* _Data for review_:
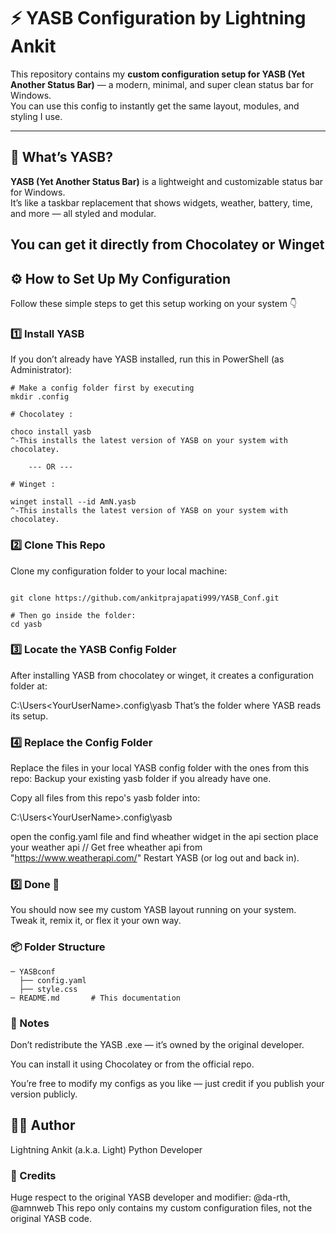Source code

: # ⚡ YASB Configuration by Lightning Ankit

This repository contains my **custom configuration setup for YASB (Yet Another Status Bar)** — a modern, minimal, and super clean status bar for Windows.  
You can use this config to instantly get the same layout, modules, and styling I use.

---

## 🧠 What’s YASB?

**YASB (Yet Another Status Bar)** is a lightweight and customizable status bar for Windows.  
It’s like a taskbar replacement that shows widgets, weather, battery, time, and more — all styled and modular.

You can get it directly from **Chocolatey** or **Winget**
---

## ⚙️ How to Set Up My Configuration

Follow these simple steps to get this setup working on your system 👇

### 1️⃣ Install YASB
If you don’t already have YASB installed, run this in PowerShell (as Administrator):

```
# Make a config folder first by executing 
mkdir .config

# Chocolatey : 

choco install yasb
^-This installs the latest version of YASB on your system with chocolatey.

    --- OR ---

# Winget :

winget install --id AmN.yasb 
^-This installs the latest version of YASB on your system with chocolatey.

```

### 2️⃣ Clone This Repo
Clone my configuration folder to your local machine:

```

git clone https://github.com/ankitprajapati999/YASB_Conf.git

# Then go inside the folder:
cd yasb

```

### 3️⃣ Locate the YASB Config Folder
After installing YASB from chocolatey or winget, it creates a configuration folder at:

C:\Users\<YourUserName>\.config\yasb
That’s the folder where YASB reads its setup.

### 4️⃣ Replace the Config Folder

Replace the files in your local YASB config folder with the ones from this repo:
Backup your existing yasb folder if you already have one.


Copy all files from this repo's yasb folder into:

C:\Users\<YourUserName>\.config\yasb

open the config.yaml file and find wheather widget in the api section place your weather api  // Get free wheather api from "https://www.weatherapi.com/"
Restart YASB (or log out and back in).

### 5️⃣ Done 🎉
You should now see my custom YASB layout running on your system.
Tweak it, remix it, or flex it your own way.

### 📦 Folder Structure
```
─ YASBconf
  ├── config.yaml
  ├── style.css
─ README.md       # This documentation
```

### 🧩 Notes
Don’t redistribute the YASB .exe — it’s owned by the original developer.

You can install it using Chocolatey or from the official repo.

You’re free to modify my configs as you like — just credit if you publish your version publicly.

## 👨‍💻 Author
Lightning Ankit (a.k.a. Light)
Python Developer

### 🫶 Credits
Huge respect to the original YASB developer and modifier: @da-rth, @amnweb
This repo only contains my custom configuration files, not the original YASB code.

* _What you need to do_: Give back exactly the lines from the line containing "You can install" to the end of the entries, and no other lines.

* _Answer for this exercise_:
You can install it using Chocolatey or from the official repo.

You’re free to modify my configs as you like — just credit if you publish your version publicly.

## 👨‍💻 Author
Lightning Ankit (a.k.a. Light)
Python Developer

### 🫶 Credits
Huge respect to the original YASB developer and modifier: @da-rth, @amnweb
This repo only contains my custom configuration files, not the original YASB code.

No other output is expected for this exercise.